How to take that? These are cases in which the road carrier objectively and with the utmost diligence could not avoid the damage. And I’m very sorry to say that there are no other rules and each case has to be assessed individually. Take, let’s say, damage caused by the forces of nature (hurricane, hail, etc.). If the carrier knew or – what’s crucial – he should know about bad weather conditions and he still decided to continue transport, he will be responsible for the damage (probably), so there is a chance for compensation. If these circumstances were unpredictable then the carrier would most likely be free from liability and therefore, probably no compensation will be paid. I pay attention to the word “probably”. The assessment of the circumstances of the damage and its causes is always subjective and this will not change. Firstly, such assessment is being run by the insurer, because he provides the claims handling and makes a decisioneventually, possibly by the court, if the matter is disputed (not necessarily a domestic court). We are dealing with a situation where the compensation may be paid, maybe not – it will always depend on the circumstances of the damage and the assessment made by the insurer and then on the court’s findings.
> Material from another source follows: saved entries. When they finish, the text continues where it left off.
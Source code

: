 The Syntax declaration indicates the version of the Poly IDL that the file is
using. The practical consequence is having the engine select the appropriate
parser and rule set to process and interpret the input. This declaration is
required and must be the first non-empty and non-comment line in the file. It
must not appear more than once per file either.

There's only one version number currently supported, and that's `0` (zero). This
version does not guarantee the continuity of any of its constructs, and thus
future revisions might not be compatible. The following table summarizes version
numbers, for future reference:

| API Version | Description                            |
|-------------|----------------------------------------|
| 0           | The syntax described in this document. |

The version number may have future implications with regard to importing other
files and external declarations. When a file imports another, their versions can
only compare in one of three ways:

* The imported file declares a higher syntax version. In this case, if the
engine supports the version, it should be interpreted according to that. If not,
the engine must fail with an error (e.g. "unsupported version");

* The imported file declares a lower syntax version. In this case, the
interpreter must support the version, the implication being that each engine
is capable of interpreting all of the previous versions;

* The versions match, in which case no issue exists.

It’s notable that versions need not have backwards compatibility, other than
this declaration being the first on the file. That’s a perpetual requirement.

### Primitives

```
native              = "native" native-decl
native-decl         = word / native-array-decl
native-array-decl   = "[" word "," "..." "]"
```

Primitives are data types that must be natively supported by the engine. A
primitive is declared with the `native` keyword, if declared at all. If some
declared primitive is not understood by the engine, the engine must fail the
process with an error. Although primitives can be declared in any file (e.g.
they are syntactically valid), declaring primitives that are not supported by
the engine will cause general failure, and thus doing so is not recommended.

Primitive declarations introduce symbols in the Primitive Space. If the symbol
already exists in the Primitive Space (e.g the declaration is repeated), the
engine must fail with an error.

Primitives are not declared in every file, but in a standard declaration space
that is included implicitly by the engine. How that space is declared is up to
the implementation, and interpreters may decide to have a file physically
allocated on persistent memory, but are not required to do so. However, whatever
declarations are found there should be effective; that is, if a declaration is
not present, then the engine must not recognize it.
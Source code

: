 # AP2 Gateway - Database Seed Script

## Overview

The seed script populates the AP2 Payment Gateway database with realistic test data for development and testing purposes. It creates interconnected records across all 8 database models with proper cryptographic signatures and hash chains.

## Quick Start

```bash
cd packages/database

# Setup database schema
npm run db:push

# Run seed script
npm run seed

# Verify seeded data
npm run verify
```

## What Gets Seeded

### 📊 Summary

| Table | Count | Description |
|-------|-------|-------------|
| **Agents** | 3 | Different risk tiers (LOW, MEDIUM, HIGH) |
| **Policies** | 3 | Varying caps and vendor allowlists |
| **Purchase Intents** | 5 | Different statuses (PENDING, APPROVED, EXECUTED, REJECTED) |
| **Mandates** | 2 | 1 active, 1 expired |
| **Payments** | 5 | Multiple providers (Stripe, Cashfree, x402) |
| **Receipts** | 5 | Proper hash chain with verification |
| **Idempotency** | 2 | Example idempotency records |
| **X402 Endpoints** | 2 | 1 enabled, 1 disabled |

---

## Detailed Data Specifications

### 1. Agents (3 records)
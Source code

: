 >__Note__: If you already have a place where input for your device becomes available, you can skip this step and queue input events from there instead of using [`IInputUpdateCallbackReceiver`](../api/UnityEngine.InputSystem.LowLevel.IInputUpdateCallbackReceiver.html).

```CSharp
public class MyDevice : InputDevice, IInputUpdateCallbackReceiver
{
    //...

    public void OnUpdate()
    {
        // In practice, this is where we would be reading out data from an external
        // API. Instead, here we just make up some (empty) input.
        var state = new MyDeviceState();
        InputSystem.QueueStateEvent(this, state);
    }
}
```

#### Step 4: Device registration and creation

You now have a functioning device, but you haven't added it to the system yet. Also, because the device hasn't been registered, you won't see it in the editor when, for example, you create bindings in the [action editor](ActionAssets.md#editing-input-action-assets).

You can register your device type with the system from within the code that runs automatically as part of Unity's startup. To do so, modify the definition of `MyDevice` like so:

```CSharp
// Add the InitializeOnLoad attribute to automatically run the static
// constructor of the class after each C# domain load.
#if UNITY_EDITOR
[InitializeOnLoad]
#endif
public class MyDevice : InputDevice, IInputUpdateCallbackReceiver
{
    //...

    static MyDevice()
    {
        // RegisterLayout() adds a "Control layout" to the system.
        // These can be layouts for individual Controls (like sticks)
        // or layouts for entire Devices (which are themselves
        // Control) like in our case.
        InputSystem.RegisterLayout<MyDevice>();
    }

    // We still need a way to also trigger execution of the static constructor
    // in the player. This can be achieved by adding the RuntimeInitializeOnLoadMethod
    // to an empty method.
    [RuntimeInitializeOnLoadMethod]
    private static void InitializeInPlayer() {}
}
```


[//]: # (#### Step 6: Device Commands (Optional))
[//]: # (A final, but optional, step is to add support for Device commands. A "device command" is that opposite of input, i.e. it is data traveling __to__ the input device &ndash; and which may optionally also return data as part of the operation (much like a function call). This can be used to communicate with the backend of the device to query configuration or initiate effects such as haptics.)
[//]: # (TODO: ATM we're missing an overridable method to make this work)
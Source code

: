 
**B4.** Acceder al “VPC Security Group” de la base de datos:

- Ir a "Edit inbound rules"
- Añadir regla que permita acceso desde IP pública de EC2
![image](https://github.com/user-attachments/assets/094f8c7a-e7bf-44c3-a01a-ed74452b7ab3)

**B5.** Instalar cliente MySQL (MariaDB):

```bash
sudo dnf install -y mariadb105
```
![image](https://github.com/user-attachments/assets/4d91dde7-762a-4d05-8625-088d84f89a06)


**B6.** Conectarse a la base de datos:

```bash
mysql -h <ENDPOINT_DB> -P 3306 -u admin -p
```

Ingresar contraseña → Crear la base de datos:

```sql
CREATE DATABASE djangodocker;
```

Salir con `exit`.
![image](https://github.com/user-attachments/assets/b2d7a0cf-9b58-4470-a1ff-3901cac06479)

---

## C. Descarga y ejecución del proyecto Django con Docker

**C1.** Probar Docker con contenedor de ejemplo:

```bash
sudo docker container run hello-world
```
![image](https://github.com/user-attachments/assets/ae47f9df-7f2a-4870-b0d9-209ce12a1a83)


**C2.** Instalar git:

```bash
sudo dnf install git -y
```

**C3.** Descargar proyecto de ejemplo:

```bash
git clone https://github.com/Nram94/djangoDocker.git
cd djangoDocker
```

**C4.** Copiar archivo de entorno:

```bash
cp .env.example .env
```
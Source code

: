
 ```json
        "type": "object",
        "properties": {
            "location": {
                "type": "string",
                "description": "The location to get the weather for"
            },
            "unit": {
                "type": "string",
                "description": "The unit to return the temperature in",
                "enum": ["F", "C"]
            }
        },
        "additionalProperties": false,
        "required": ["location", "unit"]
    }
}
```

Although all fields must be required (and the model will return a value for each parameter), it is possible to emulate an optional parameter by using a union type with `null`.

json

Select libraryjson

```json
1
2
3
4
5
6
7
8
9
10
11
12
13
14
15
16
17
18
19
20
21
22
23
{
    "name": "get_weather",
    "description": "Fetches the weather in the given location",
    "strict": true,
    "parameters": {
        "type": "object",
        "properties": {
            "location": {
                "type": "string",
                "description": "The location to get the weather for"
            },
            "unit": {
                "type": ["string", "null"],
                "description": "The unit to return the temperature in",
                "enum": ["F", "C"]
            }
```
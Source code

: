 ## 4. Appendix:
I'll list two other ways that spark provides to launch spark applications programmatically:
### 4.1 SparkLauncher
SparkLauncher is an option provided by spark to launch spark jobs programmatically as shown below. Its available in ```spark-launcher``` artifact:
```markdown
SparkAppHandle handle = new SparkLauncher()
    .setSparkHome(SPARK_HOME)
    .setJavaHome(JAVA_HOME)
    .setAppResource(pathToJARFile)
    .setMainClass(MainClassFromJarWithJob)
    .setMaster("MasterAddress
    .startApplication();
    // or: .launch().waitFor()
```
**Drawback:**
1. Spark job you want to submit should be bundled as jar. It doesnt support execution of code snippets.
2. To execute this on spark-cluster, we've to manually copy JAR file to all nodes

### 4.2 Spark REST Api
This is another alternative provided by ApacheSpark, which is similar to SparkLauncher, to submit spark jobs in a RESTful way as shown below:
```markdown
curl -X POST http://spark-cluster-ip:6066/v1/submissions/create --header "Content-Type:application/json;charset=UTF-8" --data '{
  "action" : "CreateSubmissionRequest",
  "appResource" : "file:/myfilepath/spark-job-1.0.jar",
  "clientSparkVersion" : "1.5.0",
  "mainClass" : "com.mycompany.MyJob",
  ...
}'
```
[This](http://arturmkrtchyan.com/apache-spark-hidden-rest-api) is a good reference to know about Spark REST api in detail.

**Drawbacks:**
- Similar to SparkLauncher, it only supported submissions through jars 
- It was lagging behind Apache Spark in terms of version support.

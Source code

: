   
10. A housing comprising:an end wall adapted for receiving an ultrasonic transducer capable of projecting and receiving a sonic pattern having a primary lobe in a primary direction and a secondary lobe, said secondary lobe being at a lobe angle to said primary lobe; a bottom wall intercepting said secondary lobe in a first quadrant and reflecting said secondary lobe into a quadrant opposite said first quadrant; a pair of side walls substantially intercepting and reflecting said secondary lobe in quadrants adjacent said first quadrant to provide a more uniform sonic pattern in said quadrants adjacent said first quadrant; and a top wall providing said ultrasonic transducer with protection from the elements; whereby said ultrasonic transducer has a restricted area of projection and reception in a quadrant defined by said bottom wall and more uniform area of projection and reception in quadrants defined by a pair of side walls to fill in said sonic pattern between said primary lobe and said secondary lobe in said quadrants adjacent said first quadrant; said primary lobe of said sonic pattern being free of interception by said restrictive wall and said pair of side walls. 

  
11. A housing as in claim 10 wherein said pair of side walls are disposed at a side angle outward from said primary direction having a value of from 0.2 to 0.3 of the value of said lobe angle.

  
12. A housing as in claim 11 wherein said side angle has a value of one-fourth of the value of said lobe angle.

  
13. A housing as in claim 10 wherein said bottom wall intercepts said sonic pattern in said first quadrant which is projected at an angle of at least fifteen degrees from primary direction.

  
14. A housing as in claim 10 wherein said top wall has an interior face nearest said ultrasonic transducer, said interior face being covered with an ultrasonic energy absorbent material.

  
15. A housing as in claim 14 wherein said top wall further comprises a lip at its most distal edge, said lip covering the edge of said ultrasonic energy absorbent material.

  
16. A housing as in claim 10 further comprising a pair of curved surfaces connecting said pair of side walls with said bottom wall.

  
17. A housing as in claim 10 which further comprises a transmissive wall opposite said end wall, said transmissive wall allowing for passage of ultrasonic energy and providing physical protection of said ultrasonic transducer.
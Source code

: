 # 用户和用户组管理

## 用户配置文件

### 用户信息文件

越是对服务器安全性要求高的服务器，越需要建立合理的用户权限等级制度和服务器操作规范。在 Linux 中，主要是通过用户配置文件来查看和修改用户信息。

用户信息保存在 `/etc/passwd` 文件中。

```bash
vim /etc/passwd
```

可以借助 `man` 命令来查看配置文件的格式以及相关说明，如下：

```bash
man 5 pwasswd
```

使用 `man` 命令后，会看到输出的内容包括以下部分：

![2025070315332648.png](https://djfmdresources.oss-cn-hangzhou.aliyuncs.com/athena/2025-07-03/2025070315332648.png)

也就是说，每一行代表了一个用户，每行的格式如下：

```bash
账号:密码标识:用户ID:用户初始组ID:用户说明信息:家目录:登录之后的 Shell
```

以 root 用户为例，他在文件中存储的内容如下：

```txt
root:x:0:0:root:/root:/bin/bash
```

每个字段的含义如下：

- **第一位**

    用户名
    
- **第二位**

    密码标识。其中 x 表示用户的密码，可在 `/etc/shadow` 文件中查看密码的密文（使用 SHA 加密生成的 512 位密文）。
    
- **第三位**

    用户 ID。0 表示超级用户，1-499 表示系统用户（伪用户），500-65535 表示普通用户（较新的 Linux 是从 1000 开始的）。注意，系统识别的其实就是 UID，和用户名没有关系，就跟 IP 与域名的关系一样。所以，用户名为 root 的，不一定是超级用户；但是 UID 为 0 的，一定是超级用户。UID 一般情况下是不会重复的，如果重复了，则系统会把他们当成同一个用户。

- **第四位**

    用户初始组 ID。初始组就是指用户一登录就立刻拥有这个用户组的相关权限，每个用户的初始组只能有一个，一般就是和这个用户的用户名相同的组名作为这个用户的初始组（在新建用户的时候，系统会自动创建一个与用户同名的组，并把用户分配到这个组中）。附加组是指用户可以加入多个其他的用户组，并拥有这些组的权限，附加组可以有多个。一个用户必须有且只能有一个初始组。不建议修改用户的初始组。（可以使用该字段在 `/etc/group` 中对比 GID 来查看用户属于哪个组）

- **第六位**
The only certain issue is … uncertainty. Based only on The Carrier’s Liability Insurance, the shipper or forwarder can never be sure about insurance coverage. In case of cargo insurance, there are also exclusions of insurance protection but they are listed in general terms of insurance – everything is zero-fault.
And the second thing. Even if compensation is paid, it will be limited to 8,33 SDRs for each missing kilogram of weight (you should check the SDR rate in relation to your currency). The idea of compensation limits was established by the CMR convention and may not occur in domestic transport.
These are not all “surprises” waiting on the shipper or forwarder but it is enough to tell you clearly, that The Carrier’s Liability Insurance is not substituting for cargo insurance:
- It has a much narrower scope of protection than cargo insurance,
- the inherent uncertainty of the existence of insurance protection,
- if that was not enough, in international transport the compensation is quite limited.
So, as you can see, that is a bit like herding cats.
And one more thing. This is all provided when the carrier has a sufficiently good third party liability insurance. Because we assume that he has it…
Insuring shipment only with the help of road carrier liability insurance is quite risky from the point of view of the shipper or freight forwarder. It must be included in the costs, that one day there will be damage that will not be covered by this insurance.